The switching on of the lights has become the symbolic start of the Christmas holiday season with Como going all out to attract as many visitors and shoppers to its streets. The Città dei Balocchi, now into its 24th year and sponsored primarily by local business, encompasses not just the light shows but also the Christmas market in Piazza Cavour at the heart of which is the outdoor ice rink, the vintage merry-go-round in Piazza Volta and the Ferris wheel in the lake gardens and much else.
In fact a full range of Christmas activities comes under the ‘Città dei Balocchi’ umbrella. Details of all events are available on their dedicated website in Italian only or also on the Comune’s newsletter available also in English.
Another major seasonal attraction, hopefully on course to also becoming a tradition, is the Noir in Festival event. This celebration of crime and detective fiction moved from Courmayeur last year. It is actually held over two centres with all events between 4th and 6th December held in Milan and those from 7th to 10th December held in Como. This is a must for all lovers of ‘noir’ crime fiction.
All events in the festival are free, consisting of film screenings and discussions with a variety of authors. Those films shown in Como are mainly international in original language with Italian subtitles. The live authors are mainly Italian. Como is also the location for the presentation of the prestigious Raymond Chandler Award which goes this year to the Canadian writer, Margaret Atwood.
The auditorium of the Teatro Sociale is the location for the film screenings and the award ceremony whilst the meetings with authors are held in the elegant Sala Bianca on the theatre’s first floor. The film screenings at the Teatro Sociale are listed in our calendar whilst details of these and all other events are available from the Festival’s website which is available in English.
Finally, it’s great to hear of a new museum opening in Como – or at least in nearby Cernobbio.

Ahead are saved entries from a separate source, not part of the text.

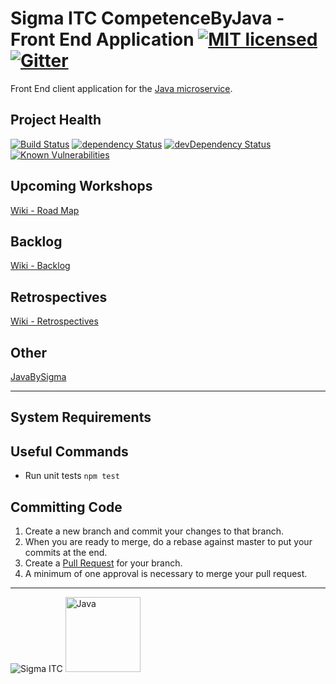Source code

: # Sigma ITC CompetenceByJava - Front End Application [![MIT licensed](https://img.shields.io/badge/license-MIT-blue.svg)](https://raw.githubusercontent.com/SigmaITC/competencebyjava-front-end/master/LICENSE) [![Gitter](https://badges.gitter.im/SigmaITC/CompetenceByJava.svg)](https://gitter.im/SigmaITC/CompetenceByJava?utm_source=badge&utm_medium=badge&utm_campaign=pr-badge)
Front End client application for the [Java microservice](https://github.com/SigmaITC/competencebyjava-microservice-springboot).

## Project Health
[![Build Status](https://travis-ci.org/SigmaITC/competencebyjava-front-end.svg?branch=master)](https://travis-ci.org/SigmaITC/competencebyjava-front-end)
[![dependency Status](https://david-dm.org/SigmaITC/competencebyjava-front-end.svg)](https://david-dm.org/SigmaITC/competencebyjava-front-end)
[![devDependency Status](https://david-dm.org/SigmaITC/competencebyjava-front-end/dev-status.svg)](https://david-dm.org/SigmaITC/competencebyjava-front-end#info=devDependencies)
[![Known Vulnerabilities](https://snyk.io/test/github/SigmaITC/competencebyjava-front-end/badge.svg)](https://snyk.io/test/github/SigmaITC/competencebyjava-front-end)

## Upcoming Workshops
[Wiki - Road Map](https://github.com/SigmaITC/competencebyjava-microservice-springboot/wiki/Road-Map)

## Backlog
[Wiki - Backlog](https://github.com/SigmaITC/competencebyjava-microservice-springboot/wiki/Backlog)

## Retrospectives
[Wiki - Retrospectives](https://github.com/SigmaITC/competencebyjava-microservice-springboot/wiki/Retrospectives)

## Other
[JavaBySigma](https://sigmaitc.github.io/java-by-sigma)

---

## System Requirements


## Useful Commands
* Run unit tests `npm test`

## Committing Code
1. Create a new branch and commit your changes to that branch.
2. When you are ready to merge, do a rebase against master to put your commits at the end.
3. Create a [Pull Request](https://github.com/SigmaITC/competencebyjava-front-end/pulls) for your branch.
4. A minimum of one approval is necessary to merge your pull request.
---

![Sigma ITC](https://sigmaitc.github.io/images/sigma-logo.png) <img src="https://sigmaitc.github.io/images/java.png" alt="Java" width="120" />
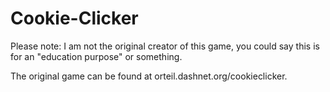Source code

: # Cookie-Clicker

Please note: I am not the original creator of this game, you could say this is for an "education purpose" or something.

The original game can be found at orteil.dashnet.org/cookieclicker.
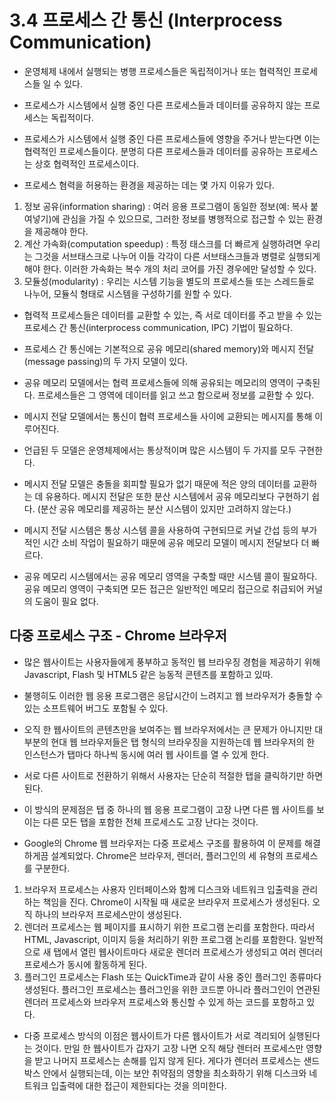 # 3.4 프로세스 간 통신 (Interprocess Communication)
- 운영체제 내에서 실행되는 병행 프로세스들은 독립적이거나 또는 협력적인 프로세스들 일 수 있다.
- 프로세스가 시스템에서 실행 중인 다른 프로세스들과 데이터를 공유하지 않는 프로세스는 독립적이다. 
- 프로세스가 시스템에서 실행 중인 다른 프로세스들에 영향을 주거나 받는다면 이는 협력적인 프로세스들이다. 분명히 다른 프로세스들과 데이터를 공유하는 프로세스는 상호 협력적인 프로세스이다.


- 프로세스 혐력을 허용하는 환경을 제공하는 데는 몇 가지 이유가 있다.
1. 정보 공유(information sharing) : 여러 응용 프로그램이 동일한 정보(예: 복사 붙여넣기)에 관심을 가질 수 있으므로, 그러한 정보를 병행적으로 접근할 수 있는 환경을 제공해야 한다.
2. 계산 가속화(computation speedup) : 특정 태스크를 더 빠르게 실행하려면 우리는 그것을 서브태스크로 나누어 이들 각각이 다른 서브태스크들과 병렬로 실행되게 해야 한다.
이러한 가속화는 복수 개의 처리 코어를 가진 경우에만 달성할 수 있다.
3. 모듈성(modularity) : 우리는 시스템 기능을 별도의 프로세스들 또는 스레드들로 나누어, 모듈식 형태로 시스템을 구성하기를 원할 수 있다.


- 협력적 프로세스들은 데이터를 교환할 수 있는, 즉 서로 데이터를 주고 받을 수 있는 프로세스 간 통신(interprocess communication, IPC) 기법이 필요하다.
- 프로세스 간 통신에는 기본적으로 공유 메모리(shared memory)와 메시지 전달(message passing)의 두 가지 모델이 있다. 
- 공유 메모리 모델에서는 협력 프로세스들에 의해 공유되는 메모리의 영역이 구축된다. 프로세스들은 그 영역에 데이터를 읽고 쓰고 함으로써 정보를 교환할 수 있다.
- 메시지 전달 모델에서는 통신이 협력 프로세스들 사이에 교환되는 메시지를 통해 이루어진다.


- 언급된 두 모델은 운영체제에서는 통상적이며 많은 시스템이 두 가지를 모두 구현한다.
- 메시지 전달 모델은 충돌을 회피할 필요가 없기 때문에 적은 양의 데이터를 교환하는 데 유용하다. 메시지 전달은 또한 분산 시스템에서 공유 메모리보다 구현하기 쉽다. (분산 공유 메모리를 
제공하는 분산 시스템이 있지만 고려하지 않는다.)
- 메시지 전달 시스템은 통상 시스템 콜을 사용하여 구현되므로 커널 간섭 등의 부가적인 시간 소비 작업이 필요하기 때문에 공유 메모리 모델이 메시지 전달보다 더 빠르다.
- 공유 메모리 시스템에서는 공유 메모리 영역을 구축할 때만 시스템 콜이 필요하다. 공유 메모리 영역이 구축되면 모든 접근은 일반적인 메모리 접근으로 취급되어 커널의 도움이 필요 없다.


## 다중 프로세스 구조 - Chrome 브라우저
- 많은 웹사이트는 사용자들에게 풍부하고 동적인 웹 브라우징 경험을 제공하기 위해 Javascript, Flash 및 HTML5 같은 능동적 콘텐츠를 포함하고 있따.
- 불행히도 이러한 웹 응용 프로그램은 응답시간이 느려지고 웹 브라우저가 충돌할 수 있는 소프트웨어 버그도 포함될 수 있다.
- 오직 한 웹사이트의 콘텐츠만을 보여주는 웹 브라우저에서는 큰 문제가 아니지만 대부분의 현대 웹 브라우저들은 탭 형식의 브라우징을 지원하는데 웹 브라우저의 한 인스턴스가 탭마다 하나씩
동시에 여러 웹 사이트를 열 수 있게 한다.
- 서로 다른 사이트로 전환하기 위해서 사용자는 단순히 적절한 탭을 클릭하기만 하면 된다.


- 이 방식의 문제점은 탭 중 하나의 웹 응용 프로그램이 고장 나면 다른 웹 사이트를 보이는 다른 모든 탭을 포함한 전체 프로세스도 고장 난다는 것이다.
- Google의 Chrome 웹 브라우저는 다중 프로세스 구조를 활용하여 이 문제를 해결하게끔 설계되었다. Chrome은 브라우저, 렌더러, 플러그인의 세 유형의 프로세스를 구분한다.
1. 브라우저 프로세스는 사용자 인터페이스와 함께 디스크와 네트워크 입출력을 관리하는 책임을 진다. Chrome이 시작될 때 새로운 브라우저 프로세스가 생성된다. 오직 하나의 브라우저 프로세스만이
생성된다.
2. 렌더러 프로세스는 웹 페이지를 표시하기 위한 프로그램 논리를 포함한다. 따라서 HTML, Javascript, 이미지 등을 처리하기 위한 프로그램 논리를 포함한다. 일반적으로 새 탭에서 열린
웹사이트마다 새로운 렌더러 프로세스가 생성되고 여러 렌더러 프로세스가 동시에 활동하게 된다.
3. 플러그인 프로세스는 Flash 또는 QuickTime과 같이 사용 중인 플러그인 종류마다 생성된다. 플러그인 프로세스는 플러그인을 위한 코드뿐 아니라 플러그인이 연관된 렌더러 프로세스와
브라우저 프로세스와 통신할 수 있게 하는 코드를 포함하고 있다.

- 다중 프로세스 방식의 이점은 웹사이트가 다른 웹사이트가 서로 격리되어 실행된다는 것이다. 만일 한 웹사이트가 갑자기 고장 나면 오직 해당 렌터러 프로세스만 영향을 받고 나머지 프로세스는
손해를 입지 않게 된다. 게다가 렌더러 프로세스는 샌드박스 안에서 실행되는데, 이는 보안 취약점의 영향을 최소화하기 위해 디스크와 네트워크 입출력에 대한 접근이 제한되다는 것을 의미한다.
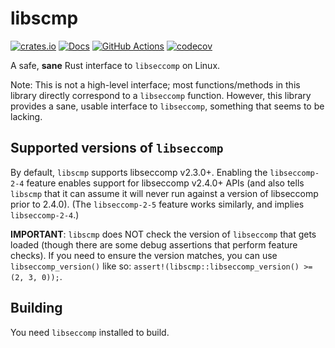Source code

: # libscmp

[![crates.io](https://img.shields.io/crates/v/libscmp.svg)](https://crates.io/crates/libscmp)
[![Docs](https://docs.rs/libscmp/badge.svg)](https://docs.rs/libscmp)
[![GitHub Actions](https://github.com/cptpcrd/libscmp/workflows/CI/badge.svg?branch=master&event=push)](https://github.com/cptpcrd/libscmp/actions?query=workflow%3ACI+branch%3Amaster+event%3Apush)
[![codecov](https://codecov.io/gh/cptpcrd/libscmp/branch/master/graph/badge.svg)](https://codecov.io/gh/cptpcrd/libscmp)

A safe, **sane** Rust interface to `libseccomp` on Linux.

Note: This is not a high-level interface; most functions/methods in this library directly correspond to a `libseccomp` function. However, this library provides a sane, usable interface to `libseccomp`, something that seems to be lacking.

## Supported versions of `libseccomp`

By default, `libscmp` supports libseccomp v2.3.0+. Enabling the `libseccomp-2-4` feature enables support for libseccomp v2.4.0+ APIs (and also tells `libscmp` that it can assume it will never run against a version of libseccomp prior to 2.4.0). (The `libseccomp-2-5` feature works similarly, and implies `libseccomp-2-4`.)

**IMPORTANT**: `libscmp` does NOT check the version of `libseccomp` that gets loaded (though there are some debug assertions that perform feature checks). If you need to ensure the version matches, you can use `libseccomp_version()` like so: `assert!(libscmp::libseccomp_version() >= (2, 3, 0));`.

## Building

You need `libseccomp` installed to build.
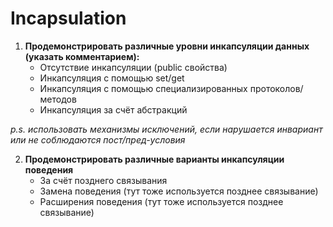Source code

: # Incapsulation
1. **Продемонстрировать различные уровни инкапсуляции данных (указать комментарием):**
    + Отсутствие инкапсуляции (public свойства)
    + Инкапсуляция с помощью set/get
    + Инкапсуляция с помощью специализированных протоколов/методов 
    + Инкапсуляция за счёт абстракций

_p.s. использовать механизмы исключений, если нарушается инвариант или не соблюдаются пост/пред-условия_

2. **Продемонстрировать различные варианты инкапсуляции поведения**
    + За счёт позднего связывания
    + Замена поведения (тут тоже используется позднее связывание)
    + Расширения поведения (тут тоже используется позднее связывание)
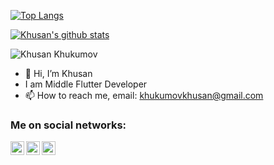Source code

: 
[website]: https://github.com/IamKhuk
[![Top Langs](https://github-readme-stats.vercel.app/api/top-langs/?username=IamKhuk&layout=compact&theme=radical&title_color=0366d6)](https://github.com/IamKhuk)

[![Khusan's github stats](https://github-readme-stats.vercel.app/api?username=IamKhuk&count_private=true&include_all_commits&show_icons=true&theme=radical&title_color=0366d6)](https://github.com/IamKhuk)

<p align="left"> <img src="https://komarev.com/ghpvc/?username=IamKhuk&color=brightgreen" alt="Khusan Khukumov"/> </p>

- 👋 Hi, I’m Khusan
- I am Middle Flutter Developer
- 📫 How to reach me, email: khukumovkhusan@gmail.com

### Me on social networks:

[instagram]: https://www.instagram.com/iam.khuk_
[facebook]: https://www.facebook.com/khusan.khukumov
[telegram]: https://t.me/IamTheOne01

[<img align="left" alt="codeSTACKr | Instagram" width="22px" src="https://camo.githubusercontent.com/8ea1156d8ac160172cbef7a54a19bad16a73ebe4/68747470733a2f2f63646e2e6a7364656c6976722e6e65742f6e706d2f73696d706c652d69636f6e734076332f69636f6e732f696e7374616772616d2e737667" src="https://cdn.jsdelivr.net/npm/simple-icons@v3/icons/instagram.svg" style="max-width:100%;">][instagram]
[<img align="left" alt="codeSTACKr | Instagram" width="22px"  src="https://cdn.jsdelivr.net/npm/simple-icons@v3/icons/facebook.svg" style="max-width:100%;">][facebook]
[<img align="left" alt="codeSTACKr | Instagram" width="22px"  src="https://cdn.jsdelivr.net/npm/simple-icons@v3/icons/telegram.svg" style="max-width:100%;">][telegram]

<!---
IamKhuk/IamKhuk is a ✨ special ✨ repository because its `README.md` (this file) appears on your GitHub profile.
You can click the Preview link to take a look at your changes.
--->
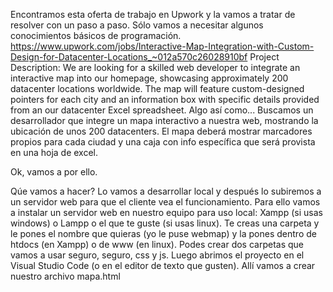 Encontramos esta oferta de trabajo en Upwork y la vamos a tratar de resolver con un paso a paso. Sólo vamos a necesitar algunos conocimientos básicos de programación.
https://www.upwork.com/jobs/Interactive-Map-Integration-with-Custom-Design-for-Datacenter-Locations_~012a570c26028910bf
Project Description:
We are looking for a skilled web developer to integrate an interactive map into our homepage, showcasing approximately 200 datacenter locations worldwide. The map will feature custom-designed pointers for each city and an information box with specific details provided from an our datacenter Excel spreadsheet.
Algo así como...
Buscamos un desarrollador que integre un mapa interactivo a nuestra web, mostrando la ubicación de unos 200 datacenters. El mapa deberá mostrar marcadores propios para cada ciudad y una caja con info específica que será provista en una hoja de excel.

Ok, vamos a por ello.

Qúe vamos a hacer?
Lo vamos a desarrollar local y después lo subiremos a un servidor web para que el cliente vea el funcionamiento. Para ello vamos a instalar un servidor web en nuestro equipo para uso local: Xampp (si usas windows) o Lampp o el que te guste (si usas linux).
Te creas una carpeta y le pones el nombre que quieras (yo le puse webmap) y la pones dentro de htdocs (en Xampp) o de www (en linux). Podes crear dos carpetas que vamos a usar seguro, seguro, css y js. 
Luego abrimos el proyecto en el Visual Studio Code (o en el editor de texto que gusten). Allí vamos a crear nuestro archivo mapa.html
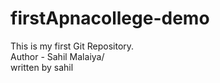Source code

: # firstApnacollege-demo
This is my first Git Repository.
<br>
Author - Sahil Malaiya/
<br>
written by sahil
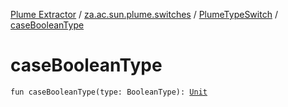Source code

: [Plume Extractor](../../index.md) / [za.ac.sun.plume.switches](../index.md) / [PlumeTypeSwitch](index.md) / [caseBooleanType](./case-boolean-type.md)

# caseBooleanType

`fun caseBooleanType(type: BooleanType): `[`Unit`](https://kotlinlang.org/api/latest/jvm/stdlib/kotlin/-unit/index.html)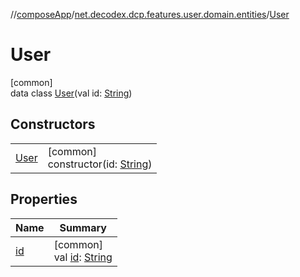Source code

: //[composeApp](../../../index.md)/[net.decodex.dcp.features.user.domain.entities](../index.md)/[User](index.md)

# User

[common]\
data class [User](index.md)(val id: [String](https://kotlinlang.org/api/latest/jvm/stdlib/kotlin/-string/index.html))

## Constructors

| | |
|---|---|
| [User](-user.md) | [common]<br>constructor(id: [String](https://kotlinlang.org/api/latest/jvm/stdlib/kotlin/-string/index.html)) |

## Properties

| Name | Summary |
|---|---|
| [id](id.md) | [common]<br>val [id](id.md): [String](https://kotlinlang.org/api/latest/jvm/stdlib/kotlin/-string/index.html) |
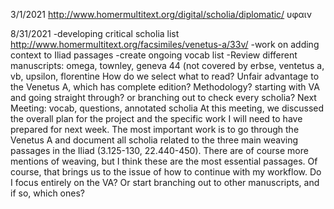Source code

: 3/1/2021
http://www.homermultitext.org/digital/scholia/diplomatic/
υφαιν

8/31/2021
-developing critical scholia list
http://www.homermultitext.org/facsimiles/venetus-a/33v/
-work on adding context to Iliad passages
-create ongoing vocab list
-Review different manuscripts: omega, townley, geneva 44 (not covered by erbse, ventetus a, vb, upsilon, florentine
How do we select what to read? Unfair advantage to the Venetus A, which has complete edition?
Methodology? starting with VA and going straight through? or branching out to check every scholia?
Next Meeting: vocab, questions, annotated scholia
At this meeting, we discussed the overall plan for the project and the specific work I will need to have prepared for next week. The most important work is to go through the Venetus A and document all scholia related to the three main weaving passages in the Iliad (3.125-130, 22.440-450). There are of course more mentions of weaving, but I think these are the most essential passages. Of course, that brings us to the issue of how to continue with my workflow. Do I focus entirely on the VA? Or start branching out to other manuscripts, and if so, which ones?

The Villa Bernasconi, a Liberty-style masterpiece built for the owner of what was the largest textile mill in Italy (see Como Silk) has been renovated internally and now opens its doors to the public as a rather unique form of museum.
There are so many good reasons to visit this new museum. Here are some of them: 1) The Building – is a masterpiece of art nouveau design and craftsmanship. The interior has been restored to show the marvelous work in stucco, wrought iron, stained glass and fresco.
2) The Story – Davide Bernasconi, the factory owner who commissioned the villa, developed the largest textile mill in Italy and his company was one of the main silk producers in the Como area. The museum provides a lot of information about the silk industry bringing it alive through the reproduction of personal testimonies. It acts as a true compliment to Como’s Silk Museum in that the Villa Bernasconi illustrates the actual lives of both the factory owners and their workers. 3) The Methods – the museum has used some effective multi-media and interactive ways of conveying its story making the the content very accessible to all including English speakers since most of the material presented (orally and visually) is in two languages. I can heartily recommend a visit to the Villa for anyone interested in art, architecture, or the history of the local silk industry.
The museum is open from Monday to Friday from 15.00 to 18.00, and from 10.00-18.00 at the weekends. Entrance costs €8 or €5 for those over 65. Those under 14 or over 75 enter free. More information is available from their website.